Fact check: Cost of public sector pensions
Debate is raging between government ministers and trade unions over how much public sector pensions cost the country - and whether they must be made less generous. Here are some common claims and counter-claims - and whether they are correct.
CLAIM: Britain has an ageing population
FACT: Life expectancy has been increasing over the past century - Lord Hutton's report says it has increased dramatically in the last few decades but future changes are uncertain. According to the House of Commons library, there are now 10.1m people aged 65 and over in the UK - an 80% increase since 1951.
CLAIM: Public sector pensions are going to cost taxpayers more in future years
FACT: A report by Labour peer Lord Hutton forecasts a rise in expenditure to £33.2bn by 2015-16.
CLAIM: The amount the country spends as a percentage of national income on public sector pensions is forecast to fall
FACT: According to forecasts in Lord Hutton's report, the amount spent on public sector pensions is projected to fall gradually to about 1.4% of GDP in 2059-60, from a high of 1.9% in 2010-11.
The biggest factor in all this is the government's recent decision to cut the level of inflation proofing in public sector pension schemes by relating increases to pensions to the consumer prices index rather than the retail prices index.
The Treasury says the calculation makes various assumptions - including that the public service workforce will grow at half the rate of the population for the next 50 years, so the pension costs look as if they get smaller as a proportion of the growing economy.
The Commons Public Accounts Committee has said the exact range of savings was unclear because "sensitivity analyses were not conducted on significant areas of uncertainty such as the size of the public service workforce".
Lord Hutton told BBC One's Politics Show: "We shouldn't rely on that 50-year bet that overall these pensions are sustainable in their current form."

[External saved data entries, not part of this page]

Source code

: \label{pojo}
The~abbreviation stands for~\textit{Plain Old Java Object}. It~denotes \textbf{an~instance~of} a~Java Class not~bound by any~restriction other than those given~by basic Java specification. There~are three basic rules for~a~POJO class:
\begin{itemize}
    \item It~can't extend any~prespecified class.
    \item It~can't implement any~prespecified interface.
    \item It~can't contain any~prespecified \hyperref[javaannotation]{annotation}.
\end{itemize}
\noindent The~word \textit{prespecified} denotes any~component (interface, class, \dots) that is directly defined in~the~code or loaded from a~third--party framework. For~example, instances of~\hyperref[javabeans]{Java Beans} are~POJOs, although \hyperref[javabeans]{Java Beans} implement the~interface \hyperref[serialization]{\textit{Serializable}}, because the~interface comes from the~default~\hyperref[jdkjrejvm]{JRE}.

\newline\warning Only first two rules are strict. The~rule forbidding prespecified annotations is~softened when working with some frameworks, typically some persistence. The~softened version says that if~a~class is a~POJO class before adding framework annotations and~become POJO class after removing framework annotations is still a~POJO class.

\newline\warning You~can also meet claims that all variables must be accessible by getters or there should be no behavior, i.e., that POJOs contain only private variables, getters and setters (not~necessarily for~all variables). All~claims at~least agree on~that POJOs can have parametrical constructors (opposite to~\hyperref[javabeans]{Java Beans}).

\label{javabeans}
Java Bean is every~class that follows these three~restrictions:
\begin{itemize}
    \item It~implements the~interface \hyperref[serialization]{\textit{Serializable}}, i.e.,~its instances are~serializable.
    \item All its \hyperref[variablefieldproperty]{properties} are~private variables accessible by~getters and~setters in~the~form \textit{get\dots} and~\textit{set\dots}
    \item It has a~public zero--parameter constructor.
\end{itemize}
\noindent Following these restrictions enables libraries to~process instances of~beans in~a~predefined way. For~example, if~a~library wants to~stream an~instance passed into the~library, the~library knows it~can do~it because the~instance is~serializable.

CLAIM: Public sector pensions are "unaffordable"
FACT: The question of affordability depends on how much the government - and the taxpayer - wants to spend on public sector pensions. The government has not set out a fixed amount it considers "affordable".
The Commons spending watchdog - the Public Accounts Committee - has urged it to publish a clear measure or benchmark of affordability and noted that "officials appeared to define affordability on the basis of public perception rather than judgement on the cost in relation to either GDP or total public spending".

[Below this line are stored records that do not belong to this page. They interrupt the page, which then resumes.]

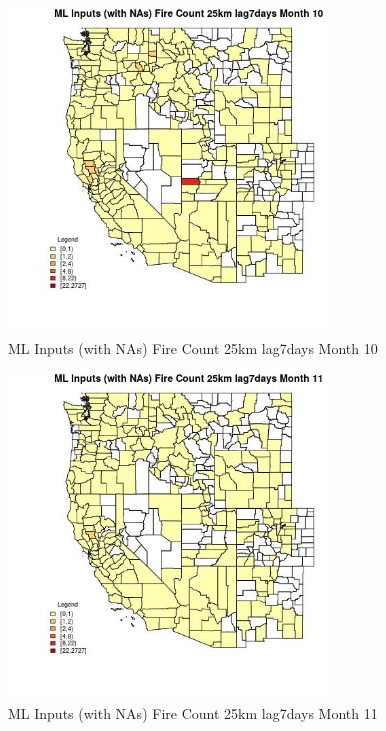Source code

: \begin{figure} 
\centering  
\includegraphics[width=0.77\textwidth]{Code_Outputs/Report_ML_input_PM25_Step4_part_f_de_duplicated_aveswNAs_CountyFire_Count_25km_lag7daysmedianMonth10.jpg} 
\caption{\label{fig:Report_ML_input_PM25_Step4_part_f_de_duplicated_aveswNAsCountyFire_Count_25km_lag7daysmedianMonth10}ML Inputs (with NAs) Fire Count 25km lag7days Month 10} 
\end{figure} 
 

\begin{figure} 
\centering  
\includegraphics[width=0.77\textwidth]{Code_Outputs/Report_ML_input_PM25_Step4_part_f_de_duplicated_aveswNAs_CountyFire_Count_25km_lag7daysmedianMonth11.jpg} 
\caption{\label{fig:Report_ML_input_PM25_Step4_part_f_de_duplicated_aveswNAsCountyFire_Count_25km_lag7daysmedianMonth11}ML Inputs (with NAs) Fire Count 25km lag7days Month 11} 
\end{figure}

In a speech to the IPPR think tank Lord Hutton said the "key challenge" against a background of rising costs was to make pensions "more affordable over the long term to taxpayers".
He said: "We need a better balance so that public service pensions do not become an unsustainable burden on public finances and the wider economy whilst minimising the risk that public service workers will need to rely on means tested welfare benefits in retirement."
CLAIM: The current public sector pension system is "untenable"
FACT: Cabinet Office minister Francis Maude says the current system is "not tenable". PCS union chief Mark Serwotka claims Mr Maude has started using that phrase instead of unaffordable because he has lost the argument. The government has dismissed this argument as "semantics".
There is certainly evidence that the additional cost of public sector pensions in the past has been met mainly by the taxpayer rather than by increased contributions from workers in the scheme.
It is important to note that most of the public sector schemes were altered a few years ago - in general most of them saw their normal pension ages raised to 65 and in the case of civil servants, new entrants are already offered a career average scheme rather than a final salary.
The question is, will these changes be enough in future to keep both sides satisfied?